# What's the definitive way to sex a dwarf gourami?



## Jeffww (Aug 6, 2010)

No one?


----------



## mistergreen (Dec 9, 2006)

Jeffww said:


> Some people say that fin shape is the way to tell. Round fins = female Pointed fins = male.


SOunds right. The male can be a juvie so it doesn't have bright colors. These dwarves can be treated with hormones so they're colors are ambiguous. 

They can co-exist but separate if injuries shows up.


----------



## Slippryrock (Mar 15, 2011)

i'm watching this to see if your question is answered. I too have the same question.


----------



## jingleberry (Mar 1, 2012)

See if this helps.

http://www.fishchannel.com/freshwater-aquariums/fish-breeding/breeding-dwarf-gouramis.aspx


----------



## OVT (Nov 29, 2011)

Female dwarf gourami have almost no markings and are drab grayish gold color. Once you see a male and female together, you can tell the diff 99% of the time. (I'm specifically referring to Powder Blue and Honey gourami).

I personally have not seen a female dwarf at any LFS in the last 3-4 years. Apparently, the breeders do not export them.


----------



## mistergreen (Dec 9, 2006)

OVT said:


> I personally have not seen a female dwarf at any LFS in the last 3-4 years. Apparently, the breeders do not export them.
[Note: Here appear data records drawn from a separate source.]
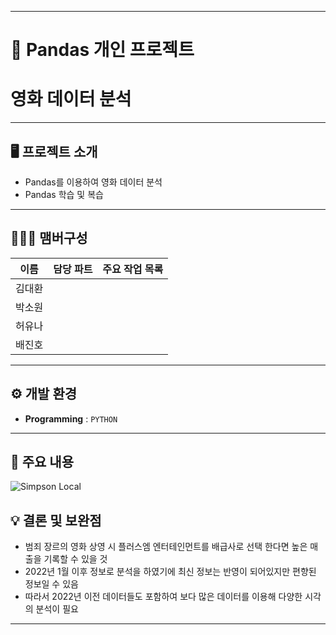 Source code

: ----------------------------------------------------------
# 🚩 Pandas 개인 프로젝트
# **영화 데이터 분석**
----------------------------------------------------------

## 🖥️ 프로젝트 소개
- Pandas를 이용하여 영화 데이터 분석
- Pandas 학습 및 복습
----------------------------------------------------------


## 🧑‍🤝‍🧑 맴버구성

| 이름 | 담당 파트 | 주요 작업 목록 |
|---|---|---|
| 김대환  |  |  | 
| 박소원  |  |  | 
| 허유나  |  |  | 
| 배진호  |  |  | 


----------------------------------------------------------

## ⚙️ 개발 환경
- **Programming** : `PYTHON` 

----------------------------------------------------------
## 📌 주요 내용

![Simpson Local](result/household_ledge_result.png)


## 💡 결론 및 보완점

- 범죄 장르의 영화 상영 시 플러스엠 엔터테인먼트를 배급사로 선택 한다면 높은 매출을 기록할 수 있을 것
- 2022년 1월 이후 정보로 분석을 하였기에 최신 정보는 반영이 되어있지만 편향된 정보일 수 있음
- 따라서 2022년 이전 데이터들도 포함하여 보다 많은 데이터를 이용해 다양한 시각의 분석이 필요

----------------------------------------------------------
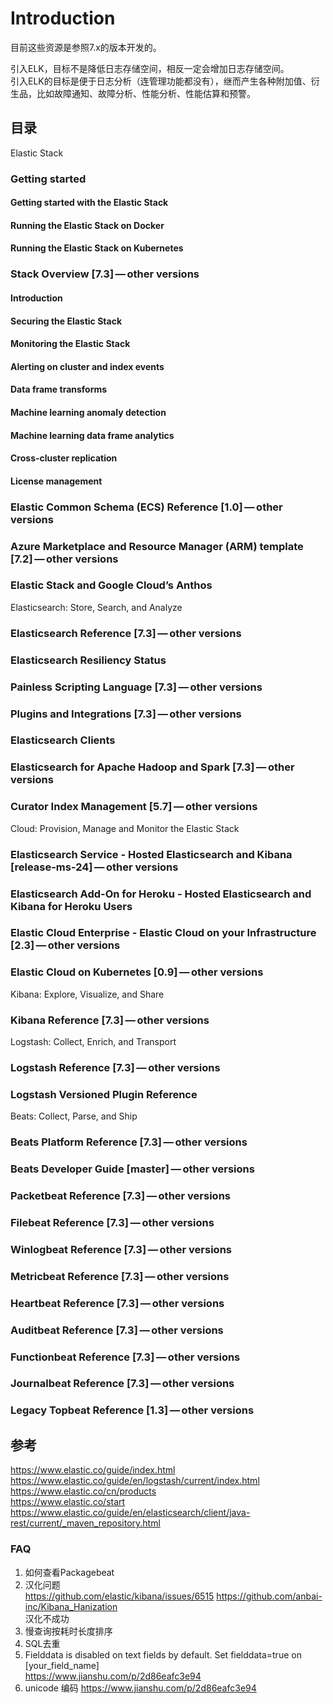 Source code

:# Introduction

目前这些资源是参照7.x的版本开发的。  

引入ELK，目标不是降低日志存储空间，相反一定会增加日志存储空间。  
引入ELK的目标是便于日志分析（连管理功能都没有），继而产生各种附加值、衍生品，比如故障通知、故障分析、性能分析、性能估算和预警。  

## 目录

Elastic Stack

### Getting started
#### Getting started with the Elastic Stack
#### Running the Elastic Stack on Docker
#### Running the Elastic Stack on Kubernetes
### Stack Overview [7.3] — other versions
#### Introduction
#### Securing the Elastic Stack
#### Monitoring the Elastic Stack
#### Alerting on cluster and index events
#### Data frame transforms
#### Machine learning anomaly detection
#### Machine learning data frame analytics
#### Cross-cluster replication
#### License management
### Elastic Common Schema (ECS) Reference [1.0] — other versions
### Azure Marketplace and Resource Manager (ARM) template [7.2] — other versions
### Elastic Stack and Google Cloud’s Anthos

Elasticsearch: Store, Search, and Analyze

### Elasticsearch Reference [7.3] — other versions
### Elasticsearch Resiliency Status
### Painless Scripting Language [7.3] — other versions
### Plugins and Integrations [7.3] — other versions
### Elasticsearch Clients
### Elasticsearch for Apache Hadoop and Spark [7.3] — other versions
### Curator Index Management [5.7] — other versions

Cloud: Provision, Manage and Monitor the Elastic Stack

### Elasticsearch Service - Hosted Elasticsearch and Kibana [release-ms-24] — other versions
### Elasticsearch Add-On for Heroku - Hosted Elasticsearch and Kibana for Heroku Users
### Elastic Cloud Enterprise - Elastic Cloud on your Infrastructure [2.3] — other versions
### Elastic Cloud on Kubernetes [0.9] — other versions

Kibana: Explore, Visualize, and Share

### Kibana Reference [7.3] — other versions

Logstash: Collect, Enrich, and Transport

### Logstash Reference [7.3] — other versions
### Logstash Versioned Plugin Reference

Beats: Collect, Parse, and Ship

### Beats Platform Reference [7.3] — other versions
### Beats Developer Guide [master] — other versions
### Packetbeat Reference [7.3] — other versions
### Filebeat Reference [7.3] — other versions
### Winlogbeat Reference [7.3] — other versions
### Metricbeat Reference [7.3] — other versions
### Heartbeat Reference [7.3] — other versions
### Auditbeat Reference [7.3] — other versions
### Functionbeat Reference [7.3] — other versions
### Journalbeat Reference [7.3] — other versions
### Legacy Topbeat Reference [1.3] — other versions

## 参考

https://www.elastic.co/guide/index.html  
https://www.elastic.co/guide/en/logstash/current/index.html  
https://www.elastic.co/cn/products  
https://www.elastic.co/start  
https://www.elastic.co/guide/en/elasticsearch/client/java-rest/current/_maven_repository.html  

### FAQ

1. 如何查看Packagebeat
2. 汉化问题  
  https://github.com/elastic/kibana/issues/6515 
  https://github.com/anbai-inc/Kibana_Hanization  
  汉化不成功
3. 慢查询按耗时长度排序
4. SQL去重
5. Fielddata is disabled on text fields by default. Set fielddata=true on [your_field_name]  
  https://www.jianshu.com/p/2d86eafc3e94  
6. unicode 编码
  https://www.jianshu.com/p/2d86eafc3e94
This is true. They don't sell like the males and they probably don't want people breeding them because it's pretty easy.


----------



## nvladik (Jan 12, 2012)

Color is a very good indicator. This is a good read: http://www.aquariumfish.net/catalog_pages/gouramis/dwarf_gouramis.htm.


----------



## Jeffww (Aug 6, 2010)

Well... round fins started building a bubble nest so I guess they're both males. I did find two females at wal mart though. They're going to be quarantined for god knows how long though.


----------



## OVT (Nov 29, 2011)

Jeffww said:


> ...I did find two females at wal mart though.
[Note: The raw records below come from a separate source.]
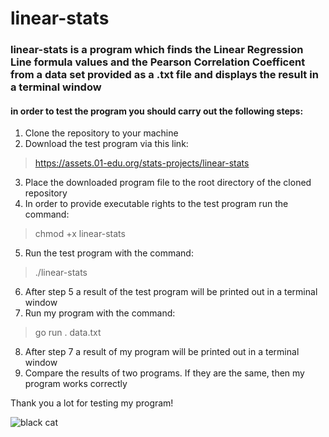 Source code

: # linear-stats

### linear-stats is a program which finds the Linear Regression Line formula values and the Pearson Correlation Coefficent from a data set provided as a .txt file and displays the result in a terminal window 


#### in order to test the program you should carry out the following steps: 

1. Clone the repository to your machine
2. Download the test program via this link: 
> https://assets.01-edu.org/stats-projects/linear-stats
3. Place the downloaded program file to the root directory of the cloned repository
4. In order to provide executable rights to the test program run the command: 
> chmod +x linear-stats
5. Run the test program with the command: 
> ./linear-stats
6. After step 5 a result of the test program will be printed out in a terminal window
7. Run my program with the command: 
> go run . data.txt
8. After step 7 a result of my program will be printed out in a terminal window
9. Compare the results of two programs. If they are the same, then my program works correctly

Thank you a lot for testing my program!



![black cat](https://encrypted-tbn0.gstatic.com/images?q=tbn:ANd9GcTlCmZNZTRr2c33iinneBtyyW2NjFkOSpGOLw&usqp=CAU) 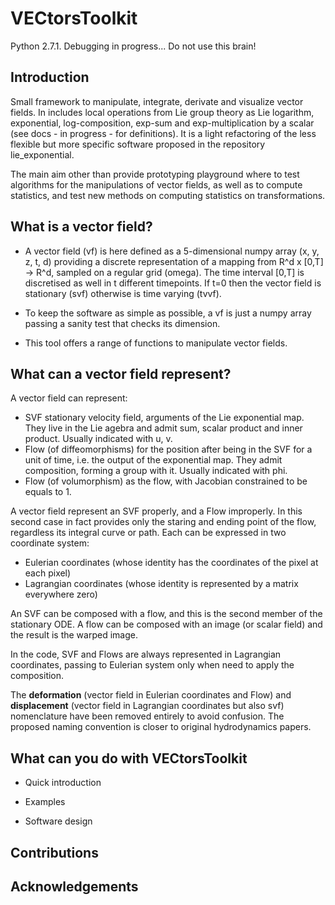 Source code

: # VECtorsToolkit

Python 2.7.1.
Debugging in progress... Do not use this brain!

## Introduction

Small framework to manipulate, integrate, derivate and visualize vector fields.
In includes local operations from Lie group theory as Lie logarithm, exponential, log-composition, exp-sum and 
exp-multiplication by a scalar (see docs - in progress -  for definitions).
It is a light refactoring of the less flexible but more specific software proposed in the repository lie_exponential.

The main aim other than provide prototyping playground where to test algorithms for the manipulations of vector fields, 
as well as to compute statistics, and test new methods on computing statistics on transformations.

## What is a vector field?

+ A vector field (vf) is here defined as a 5-dimensional numpy array (x, y, z, t, d) providing a discrete representation 
of a mapping from R^d x [0,T] -> R^d, sampled on a regular grid (omega). The time interval [0,T] is discretised as well 
in t different timepoints. If t=0 then the vector field is stationary (svf) otherwise is time varying (tvvf).  

+ To keep the software as simple as possible, a vf is just a numpy array passing a sanity test that checks its dimension.

+ This tool offers a range of functions to manipulate vector fields.


## What can a vector field represent?

A vector field can represent: 

 + SVF stationary velocity field, arguments of the Lie exponential map. They live in the Lie agebra and admit sum, scalar product and inner product. Usually indicated with u, v.
 + Flow (of diffeomorphisms) for the position after being in the SVF for a unit of time, i.e. the output of the exponential map. They admit composition, forming a group with it. Usually indicated with phi.
 + Flow (of volumorphism) as the flow, with Jacobian constrained to be equals to 1.

A vector field represent an SVF properly, and a Flow improperly. In this second case in fact provides only the staring and ending point of the flow, regardless its integral curve or path.
Each can be expressed in two coordinate system:

 + Eulerian coordinates (whose identity has the coordinates of the pixel at each pixel)
 + Lagrangian coordinates (whose identity is represented by a matrix everywhere zero)

An SVF can be composed with a flow, and this is the second member of the stationary ODE.
A flow can be composed with an image (or scalar field) and the result is the warped image.

In the code, SVF and Flows are always represented in Lagrangian coordinates, passing to Eulerian system only when need to apply the composition.

The **deformation** (vector field in Eulerian coordinates and Flow) and **displacement** (vector field in Lagrangian coordinates but also svf) nomenclature have been removed entirely to avoid confusion. 
The proposed naming convention is closer to original hydrodynamics papers.


## What can you do with VECtorsToolkit

+ Quick introduction

+ Examples

+ Software design

## Contributions



## Acknowledgements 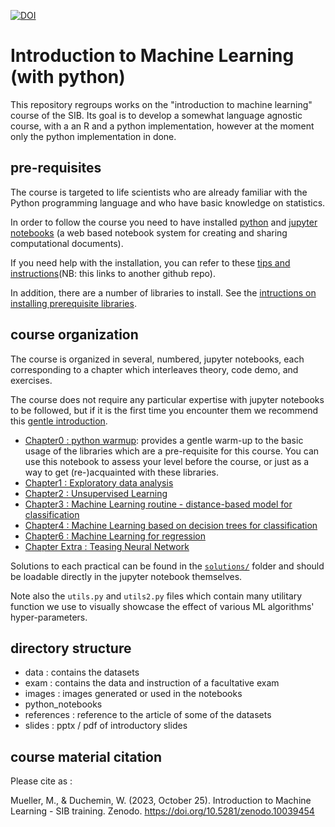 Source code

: 


[![DOI](https://zenodo.org/badge/DOI/10.5281/zenodo.10039454.svg)](https://doi.org/10.5281/zenodo.10039454)

# Introduction to Machine Learning (with python)

This repository regroups works on the "introduction to machine learning" course of the SIB.
Its goal is to develop a somewhat language agnostic course, with a an R and a python implementation, however at the moment only the python implementation in done.

## pre-requisites

The course is targeted to life scientists who are already familiar with the Python programming language and who have basic knowledge on statistics.

In order to follow the course you need to have installed [python](https://www.python.org/) and [jupyter notebooks](https://www.jupyter.org/) (a web based notebook system for creating and sharing computational documents). 

If you need help with the installation, you can refer to these [tips and instructions](https://github.com/sib-swiss/first-steps-with-python-training/blob/master/setting_up_your_environment.md)(NB: this links to another github repo).


In addition, there are a number of libraries to install.
See the [intructions on installing prerequisite libraries](env_setup.md).


## course organization 

The course is organized in several, numbered, jupyter notebooks, each corresponding to a chapter which interleaves theory, code demo, and exercises.

The course does not require any particular expertise with jupyter notebooks to be followed, but if it is the first time you encounter them we recommend this [gentle introduction](https://realpython.com/jupyter-notebook-introduction/).

 * [Chapter0 : python warmup](python_notebooks/Chapter_0_python_warmup.ipynb): provides a gentle warm-up to the basic usage of the libraries which are a pre-requisite for this course. You can use this notebook to assess your level before the course, or just as a way to get (re-)acquainted with these libraries.
 * [Chapter1 : Exploratory data analysis](python_notebooks/Chapter_1_Exploratory_Data_Analysis.ipynb)
 * [Chapter2 : Unsupervised Learning](python_notebooks/Chapter_2_unsupervised_learning.ipynb)
 * [Chapter3 : Machine Learning routine - distance-based model for classification](python_notebooks/Chapter_3_Machine_Learning_routine__distance_based_model_for_classification.ipynb)
 * [Chapter4 : Machine Learning based on decision trees for classification](python_notebooks/Chapter_4_Machine_Learning_based_on_decision_trees_for_classification.ipynb)
 * [Chapter6 : Machine Learning for regression](python_notebooks/Chapter_5_Machine_Learning_for_regression.ipynb)
 * [Chapter Extra : Teasing Neural Network](python_notebooks/Chapter_Extra_Teasing_Neural_Network.ipynb)

Solutions to each practical can be found in the [`solutions/`](python_notebooks/solutions/) folder and should be loadable directly in the jupyter notebook themselves.

Note also the `utils.py` and `utils2.py` files which contain many utilitary function we use to visually showcase the effect of various ML algorithms' hyper-parameters.



## directory structure


* data : contains the datasets
* exam : contains the data and instruction of a facultative exam
* images : images generated or used in the notebooks
* python_notebooks
* references : reference to the article of some of the datasets
* slides : pptx / pdf of introductory slides 


## course material citation

Please cite as : 

Mueller, M., & Duchemin, W. (2023, October 25). Introduction to Machine Learning - SIB training. Zenodo. https://doi.org/10.5281/zenodo.10039454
o..O I think a trip to WalMart is in my near future


----------



## Slippryrock (Mar 15, 2011)

i recently picked up 2 honeys at pet supplies plus. I thought that i might be getting a pair but as it turns out they both colored up equally once they got comfy in their new home. I should start a new thread about gouramis as i keep losing them. they appear healthy, great coloring, great appetite, no visible signs of injury and yet they turn up dead. i removed some Colombian tetras that seemed to be causing stress. But i keep losing them. my most recent loss was a giant dwarf with great coloring. /shrug


----------



## Aquatic Delight (Mar 2, 2012)

as far as i know they do not export female dwarfs, every lfs here including petcomart, and walmart(the one time i stopped in) only sell male dwarf.





Slippryrock said:


> i recently picked up 2 honeys at pet supplies plus. I thought that i might be getting a pair but as it turns out they both colored up equally once they got comfy in their new home. I should start a new thread about gouramis as i keep losing them. they appear healthy, great coloring, great appetite, no visible signs of injury and yet they turn up dead. i removed some Colombian tetras that seemed to be causing stress. But i keep losing them. my most recent loss was a giant dwarf with great coloring. /shrug


 
OMG Your Pet supplies plus is safe enough to buy fish from? i wish i had photos of mine, it is the grossest place i have ever seen. half the tanks are empty with some of the grossest water i have ever seen. of the 30 or so tanks they have, maybe 9 actually have live fish in them, with no lights. there live plant tank is a joke as almost all of them are dead. most of the tanks that have live fish contain dead fish that have or are starting to decay. its just sad.

sorry to jack thread but i had to say this.


----------



## Slippryrock (Mar 15, 2011)

There is a walmart, meijer and psp here and only one legit lfs, none appear to stock females as it turns out. The psp here is only about 2 years old and so far they do a really fine job keeping the fish, reptiles and bird habitats and i use that term loosely, very clean and healthy all things considered. Prior to that when in the old building it was a bit of a dump.
To keep on topic, I have noticed both pointed and rounded on what are clearing colored like males. I'm going to stick to the coloring like african cichlids when trying to sex them.


----------



## wetworks (Jul 22, 2011)

Dinner first, at a nice place, not a chain restaurant, then a movie- a chick-flick, not an action film. Then a nice moonlit walk on the beach. Works every time.


----------